While Iggie’s story about purposely ditching Hilary hadn’t done much to improve anyone’s opinion of him, it had passed Abigail’s mental polygraph test. But she’d told us in the car she was equally confident he was lying about not knowing the driver of the other Lamborghini. Which, along with the ACVLLC phone number and vanity plate, further validated our working hypothesis that the driver and thus Hilary’s abductor had been Alex Cutler. At least, this was the working hypothesis of everyone but Peter, who remained unenthusiastic about casting blame in Alex’s direction.

“Why else would Hilary have gotten into the second Lamborghini, then?” I asked, reaching my fork over to sneak a bite of Luisa’s pancakes. A couple of hours ago this would have been a perilous maneuver, but now that the nicotine gum had worked its magic, she was tamer than Spot and even pushed her plate closer so I could better help myself. “Hil might not have noticed it wasn’t Iggie at the wheel until she was in the car, but once inside she never would have stayed unless she already knew the driver. She’s too street-smart for that. And you introduced her to Alex yourself.”

“I know, I know,” he said. “But it seems premature to jump to conclusions based on some similar initials, a couple of descriptions of a ‘preppie’ guy, and the fact that Alex invested in Igobe. We still don’t even know for sure what kind of car he drives.”

“I know what kind of car he drives,” I said confidently. “I’ll bet you anything he pulls up to the tennis club in a Lamborghini.”

“I don’t want to bet,” he replied.

“Are you sure? Betting is fun. Especially when I win.”

“Rachel, it would be bad enough to find out Alex has done something to Hilary.
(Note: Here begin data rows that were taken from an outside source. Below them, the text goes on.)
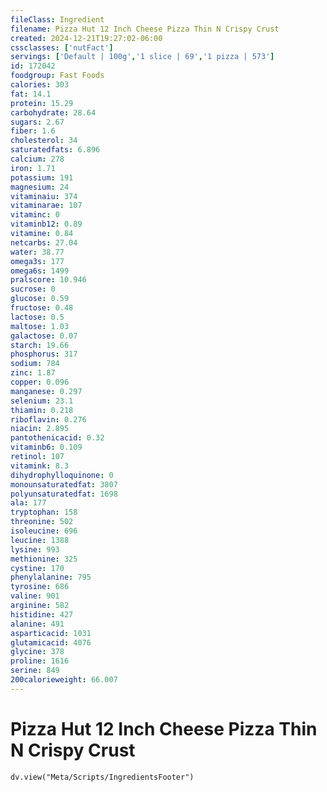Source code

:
 ```yaml
---
fileClass: Ingredient
filename: Pizza Hut 12 Inch Cheese Pizza Thin N Crispy Crust
created: 2024-12-21T19:27:02-06:00
cssclasses: ['nutFact']
servings: ['Default | 100g','1 slice | 69','1 pizza | 573']
id: 172042
foodgroup: Fast Foods
calories: 303
fat: 14.1
protein: 15.29
carbohydrate: 28.64
sugars: 2.67
fiber: 1.6
cholesterol: 34
saturatedfats: 6.896
calcium: 278
iron: 1.71
potassium: 191
magnesium: 24
vitaminaiu: 374
vitaminarae: 107
vitaminc: 0
vitaminb12: 0.89
vitamine: 0.84
netcarbs: 27.04
water: 38.77
omega3s: 177
omega6s: 1499
pralscore: 10.946
sucrose: 0
glucose: 0.59
fructose: 0.48
lactose: 0.5
maltose: 1.03
galactose: 0.07
starch: 19.66
phosphorus: 317
sodium: 784
zinc: 1.87
copper: 0.096
manganese: 0.297
selenium: 23.1
thiamin: 0.218
riboflavin: 0.276
niacin: 2.895
pantothenicacid: 0.32
vitaminb6: 0.109
retinol: 107
vitamink: 8.3
dihydrophylloquinone: 0
monounsaturatedfat: 3807
polyunsaturatedfat: 1698
ala: 177
tryptophan: 158
threonine: 502
isoleucine: 696
leucine: 1388
lysine: 993
methionine: 325
cystine: 170
phenylalanine: 795
tyrosine: 686
valine: 901
arginine: 582
histidine: 427
alanine: 491
asparticacid: 1031
glutamicacid: 4076
glycine: 378
proline: 1616
serine: 849
200calorieweight: 66.007
---
```


# Pizza Hut 12 Inch Cheese Pizza Thin N Crispy Crust

```dataviewjs
dv.view("Meta/Scripts/IngredientsFooter")
```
It would be even worse to find that out and then owe you whatever random thing you’d insisted on betting me for.”

“Why do you think I’d bet something random?”

“Maybe because the last time I lost a bet to you I ended up having to personally prepare every available recipe for pigs in a blanket so you could conduct a scientific taste test?”
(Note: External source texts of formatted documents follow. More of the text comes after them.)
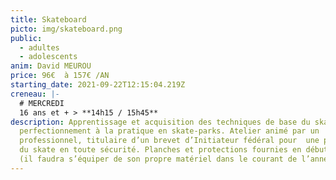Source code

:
```yaml
---
title: Skateboard
picto: img/skateboard.png
public:
  - adultes
  - adolescents
anim: David MEUROU
price: 96€  à 157€ /AN
starting_date: 2021-09-22T12:15:04.219Z
creneau: |-
  # MERCREDI
  16 ans et + > **14h15 / 15h45**
description: Apprentissage et acquisition des techniques de base du skate et/ou
  perfectionnement à la pratique en skate-parks. Atelier animé par un
  professionnel, titulaire d’un brevet d’Initiateur fédéral pour  une pratique
  du skate en toute sécurité. Planches et protections fournies en début d’année
  (il faudra s’équiper de son propre matériel dans le courant de l’année).
---
```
“First of all, it was a small price to pay for the advancement of haute cuisine, and second of all, there’s a strong argument to be made that losing that particular bet was a lot like winning.”

“What argument is that?” he asked.

“Now we know for a fact how to make the best possible pigs in a blanket. We never again have to lie awake nights worrying that we’re making inferior pigs in a blanket.”